A paz em espera: Trump e Putin fracassam em acordo para cessar-fogo

A paz em espera: Trump e Putin fracassam em acordo para cessar-fogo

O xadrez de Trump e o ultimato a Zelensky

O tabuleiro da diplomacia global se move em alta velocidade. O encontro de mais de duas horas no Alasca entre o presidente Donald Trump e o líder russo Vladimir Putin não resultou no esperado cessar-fogo, mas foi apenas o primeiro ato de um drama geopolítico que agora coloca o presidente ucraniano Volodymyr Zelenskyy no centro do palco.

A jogada de Trump é ousada: ele convocou Zelenskyy e líderes europeus para uma reunião em Washington na segunda-feira. O plano não é mais uma simples trégua, mas um “acordo de paz” definitivo. Essa é a nova espinha dorsal da negociação, um movimento que o enviado especial de Trump, Steve Witkoff, justificou como necessário para ir além de um cessar-fogo superficial.

A escalada, no entanto, vem com um custo alto para a Ucrânia. O que se sabe nos bastidores é que Putin exigiu que o país ceda o controle total da região de Donetsk em troca de um fim da ofensiva russa nas regiões de Kherson e Zaporizhzhia. A proposta, brutal em sua simplicidade, representa uma pressão imensa sobre Kiev para aceitar uma perda territorial em troca da paz.

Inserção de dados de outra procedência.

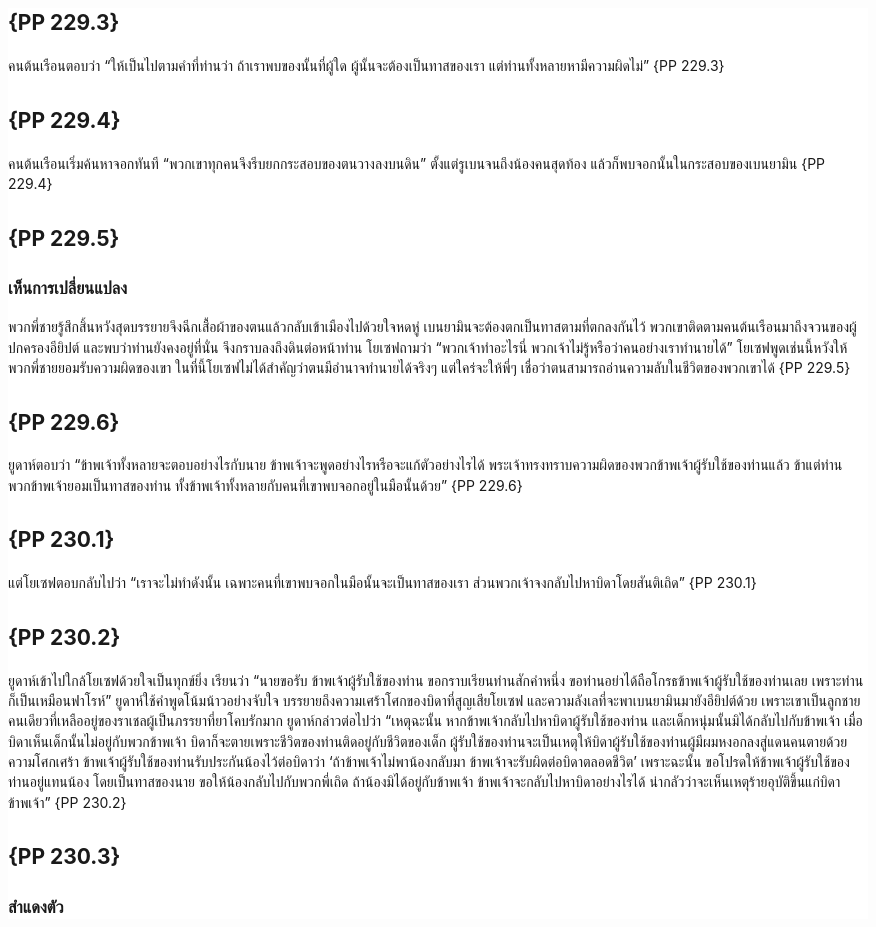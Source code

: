 ## {PP 229.3}

คนต้นเรือนตอบว่า “ให้เป็นไปตามคำที่ท่านว่า ถ้าเราพบของนั้นที่ผู้ใด ผู้นั้นจะต้องเป็นทาสของเรา แต่ท่านทั้งหลายหามีความผิดไม่” {PP 229.3}

## {PP 229.4}

คนต้นเรือนเริ่มค้นหาจอกทันที “พวกเขาทุกคนจึงรีบยกกระสอบของตนวางลงบนดิน” ตั้งแต่รูเบนจนถึงน้องคนสุดท้อง แล้วก็พบจอกนั้นในกระสอบของเบนยามิน {PP 229.4}

## {PP 229.5}

### เห็นการเปลี่ยนแปลง

พวกพี่ชายรู้สึกสิ้นหวังสุดบรรยายจึงฉีกเสื้อผ้าของตนแล้วกลับเข้าเมืองไปด้วยใจหดหู่ เบนยามินจะต้องตกเป็นทาสตามที่ตกลงกันไว้ พวกเขาติดตามคนต้นเรือนมาถึงจวนของผู้ปกครองอียิปต์ และพบว่าท่านยังคงอยู่ที่นั่น จึงกราบลงถึงดินต่อหน้าท่าน โยเซฟถามว่า “พวกเจ้าทำอะไรนี่ พวกเจ้าไม่รู้หรือว่าคนอย่างเราทำนายได้” โยเซฟพูดเช่นนี้หวังให้พวกพี่ชายยอมรับความผิดของเขา ในที่นี้โยเซฟไม่ได้สำคัญว่าตนมีอำนาจทำนายได้จริงๆ แต่ใคร่จะให้พี่ๆ เชื่อว่าตนสามารถอ่านความลับในชีวิตของพวกเขาได้ {PP 229.5}

## {PP 229.6}

ยูดาห์ตอบว่า “ข้าพเจ้าทั้งหลายจะตอบอย่างไรกับนาย ข้าพเจ้าจะพูดอย่างไรหรือจะแก้ตัวอย่างไรได้ พระเจ้าทรงทราบความผิดของพวกข้าพเจ้าผู้รับใช้ของท่านแล้ว ข้าแต่ท่าน พวกข้าพเจ้ายอมเป็นทาสของท่าน ทั้งข้าพเจ้าทั้งหลายกับคนที่เขาพบจอกอยู่ในมือนั้นด้วย” {PP 229.6}

## {PP 230.1}

แต่โยเซฟตอบกลับไปว่า “เราจะไม่ทำดังนั้น เฉพาะคนที่เขาพบจอกในมือนั้นจะเป็นทาสของเรา ส่วนพวกเจ้าจงกลับไปหาบิดาโดยสันติเถิด” {PP 230.1}

## {PP 230.2}

ยูดาห์เข้าไปใกล้โยเซฟด้วยใจเป็นทุกข์ยิ่ง เรียนว่า “นายขอรับ ข้าพเจ้าผู้รับใช้ของท่าน ขอกราบเรียนท่านสักคำหนึ่ง ขอท่านอย่าได้ถือโกรธข้าพเจ้าผู้รับใช้ของท่านเลย เพราะท่านก็เป็นเหมือนฟาโรห์” ยูดาห์ใช้คำพูดโน้มน้าวอย่างจับใจ บรรยายถึงความเศร้าโศกของบิดาที่สูญเสียโยเซฟ และความลังเลที่จะพาเบนยามินมายังอียิปต์ด้วย เพราะเขาเป็นลูกชายคนเดียวที่เหลืออยู่ของราเชลผู้เป็นภรรยาที่ยาโคบรักมาก ยูดาห์กล่าวต่อไปว่า “เหตุฉะนั้น หากข้าพเจ้ากลับไปหาบิดาผู้รับใช้ของท่าน และเด็กหนุ่มนั้นมิได้กลับไปกับข้าพเจ้า เมื่อบิดาเห็นเด็กนั้นไม่อยู่กับพวกข้าพเจ้า บิดาก็จะตายเพราะชีวิตของท่านติดอยู่กับชีวิตของเด็ก ผู้รับใช้ของท่านจะเป็นเหตุให้บิดาผู้รับใช้ของท่านผู้มีผมหงอกลงสู่แดนคนตายด้วยความโศกเศร้า ข้าพเจ้าผู้รับใช้ของท่านรับประกันน้องไว้ต่อบิดาว่า ‘ถ้าข้าพเจ้าไม่พาน้องกลับมา ข้าพเจ้าจะรับผิดต่อบิดาตลอดชีวิต’ เพราะฉะนั้น ขอโปรดให้ข้าพเจ้าผู้รับใช้ของท่านอยู่แทนน้อง โดยเป็นทาสของนาย ขอให้น้องกลับไปกับพวกพี่เถิด ถ้าน้องมิได้อยู่กับข้าพเจ้า ข้าพเจ้าจะกลับไปหาบิดาอย่างไรได้ น่ากลัวว่าจะเห็นเหตุร้ายอุบัติขึ้นแก่บิดาข้าพเจ้า” {PP 230.2}

## {PP 230.3}

### สำแดงตัว
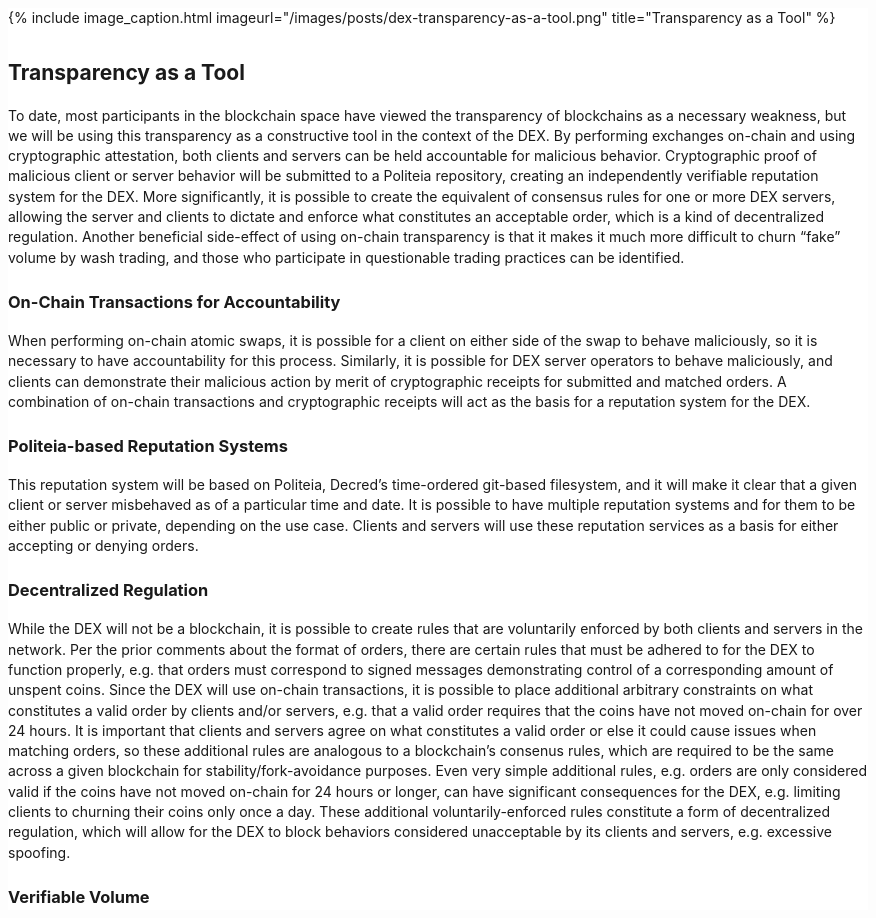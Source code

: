 {% include image_caption.html imageurl="/images/posts/dex-transparency-as-a-tool.png" title="Transparency as a Tool" %}
## Transparency as a Tool

To date, most participants in the blockchain space have viewed the transparency of blockchains as a necessary weakness, but we will be using this transparency as a constructive tool in the context of the DEX.  By performing exchanges on-chain and using cryptographic attestation, both clients and servers can be held accountable for malicious behavior.  Cryptographic proof of malicious client or server behavior will be submitted to a Politeia repository, creating an independently verifiable reputation system for the DEX.  More significantly, it is possible to create the equivalent of consensus rules for one or more DEX servers, allowing the server and clients to dictate and enforce what constitutes an acceptable order, which is a kind of decentralized regulation.  Another beneficial side-effect of using on-chain transparency is that it makes it much more difficult to churn “fake” volume by wash trading, and those who participate in questionable trading practices can be identified.

### On-Chain Transactions for Accountability

When performing on-chain atomic swaps, it is possible for a client on either side of the swap to behave maliciously, so it is necessary to have accountability for this process.  Similarly, it is possible for DEX server operators to behave maliciously, and clients can demonstrate their malicious action by merit of cryptographic receipts for submitted and matched orders.  A combination of on-chain transactions and cryptographic receipts will act as the basis for a reputation system for the DEX.

### Politeia-based Reputation Systems

This reputation system will be based on Politeia, Decred’s time-ordered git-based filesystem, and it will make it clear that a given client or server misbehaved as of a particular time and date.  It is possible to have multiple reputation systems and for them to be either public or private, depending on the use case.  Clients and servers will use these reputation services as a basis for either accepting or denying orders.

### Decentralized Regulation

While the DEX will not be a blockchain, it is possible to create rules that are voluntarily enforced by both clients and servers in the network.  Per the prior comments about the format of orders, there are certain rules that must be adhered to for the DEX to function properly, e.g. that orders must correspond to signed messages demonstrating control of a corresponding amount of unspent coins.  Since the DEX will use on-chain transactions, it is possible to place additional arbitrary constraints on what constitutes a valid order by clients and/or servers, e.g. that a valid order requires that the coins have not moved on-chain for over 24 hours.  It is important that clients and servers agree on what constitutes a valid order or else it could cause issues when matching orders, so these additional rules are analogous to a blockchain’s consenus rules, which are required to be the same across a given blockchain for stability/fork-avoidance purposes.  Even very simple additional rules, e.g. orders are only considered valid if the coins have not moved on-chain for 24 hours or longer, can have significant consequences for the DEX, e.g. limiting clients to churning their coins only once a day.  These additional voluntarily-enforced rules constitute a form of decentralized regulation, which will allow for the DEX to block behaviors considered unacceptable by its clients and servers, e.g. excessive spoofing.

### Verifiable Volume
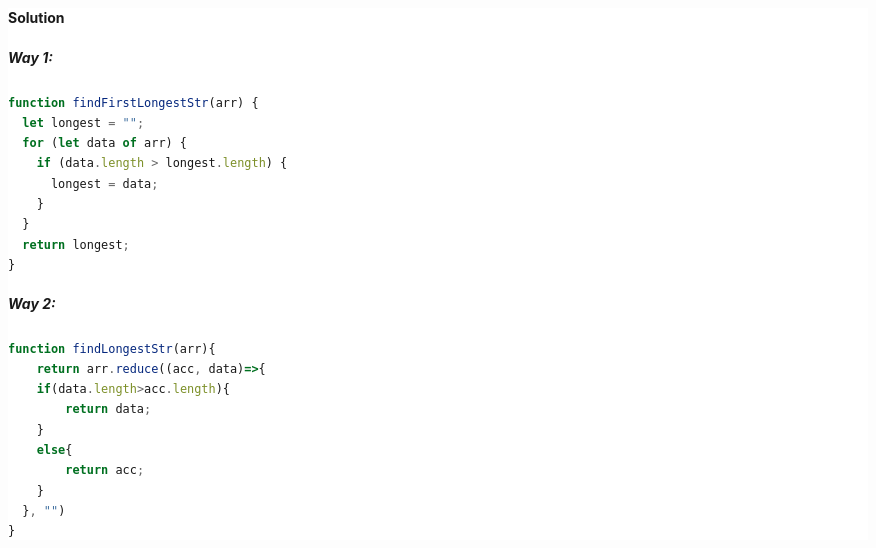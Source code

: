 #### Solution

##### Way 1:

```javascript
function findFirstLongestStr(arr) {
  let longest = ""; 
  for (let data of arr) {
    if (data.length > longest.length) {
      longest = data;
    }
  }
  return longest;
}
```
##### Way 2:
```javascript
function findLongestStr(arr){
	return arr.reduce((acc, data)=>{
  	if(data.length>acc.length){
    	return data;
    }
    else{
    	return acc;
    }
  }, "")
}
```


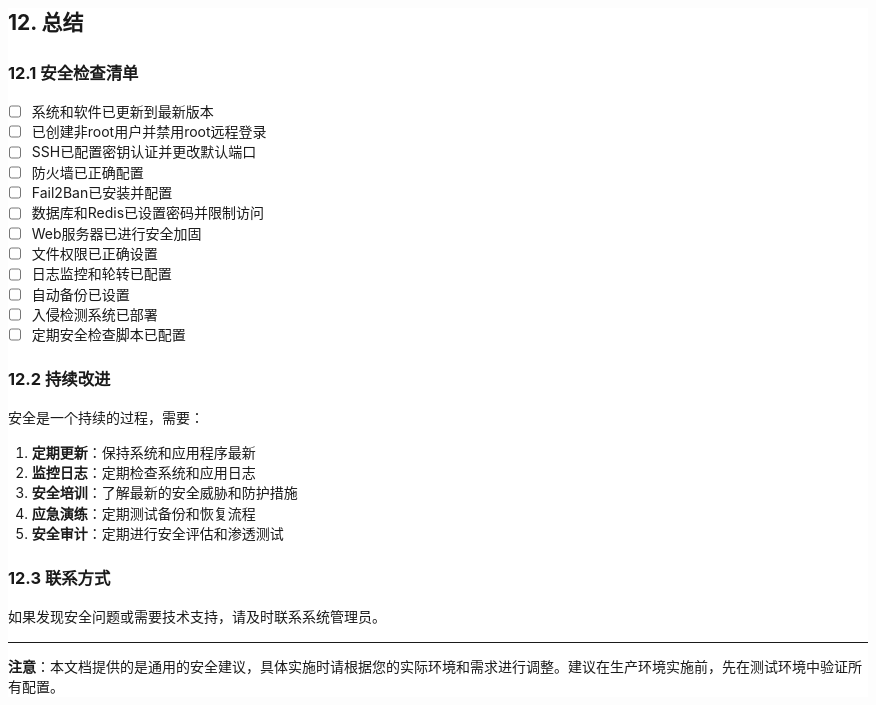 ## 12. 总结

### 12.1 安全检查清单

- [ ] 系统和软件已更新到最新版本
- [ ] 已创建非root用户并禁用root远程登录
- [ ] SSH已配置密钥认证并更改默认端口
- [ ] 防火墙已正确配置
- [ ] Fail2Ban已安装并配置
- [ ] 数据库和Redis已设置密码并限制访问
- [ ] Web服务器已进行安全加固
- [ ] 文件权限已正确设置
- [ ] 日志监控和轮转已配置
- [ ] 自动备份已设置
- [ ] 入侵检测系统已部署
- [ ] 定期安全检查脚本已配置

### 12.2 持续改进

安全是一个持续的过程，需要：

1. **定期更新**：保持系统和应用程序最新
2. **监控日志**：定期检查系统和应用日志
3. **安全培训**：了解最新的安全威胁和防护措施
4. **应急演练**：定期测试备份和恢复流程
5. **安全审计**：定期进行安全评估和渗透测试

### 12.3 联系方式

如果发现安全问题或需要技术支持，请及时联系系统管理员。

---

**注意**：本文档提供的是通用的安全建议，具体实施时请根据您的实际环境和需求进行调整。建议在生产环境实施前，先在测试环境中验证所有配置。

O recado de Washington e a reação da Europa

A mensagem de Trump a Zelenskyy é clara e direta: “faça o acordo”. A fala, transmitida por telefone, expõe a crueza da diplomacia do presidente americano, que vê a negociação como uma simples transação de poder. É um ultimato que, em essência, transfere para a Ucrânia a responsabilidade de aceitar termos difíceis para encerrar a guerra.

A Europa, por sua vez, caminha em uma linha tênue. Em um comunicado conjunto, os líderes europeus saudaram os esforços de Trump, mas deixaram claro que a Ucrânia “deve ter garantias de segurança inabaláveis” e que as “fronteiras internacionais não podem ser alteradas pela força”. É um recado sutil, mas firme, de que qualquer acordo que legitime a agressão russa não terá apoio total.

Enquanto os líderes globais se preparam para a reunião em Washington, a guerra de narrativas continua. Trump usou suas redes sociais para celebrar o “grande progresso” e para criticar a imprensa, enquanto detalhes controversos, como um suposto vazamento de informações do hotel no Alasca, adicionam uma camada de caos ao cenário. O jogo está aberto, e a próxima jogada pode definir o futuro da Europa.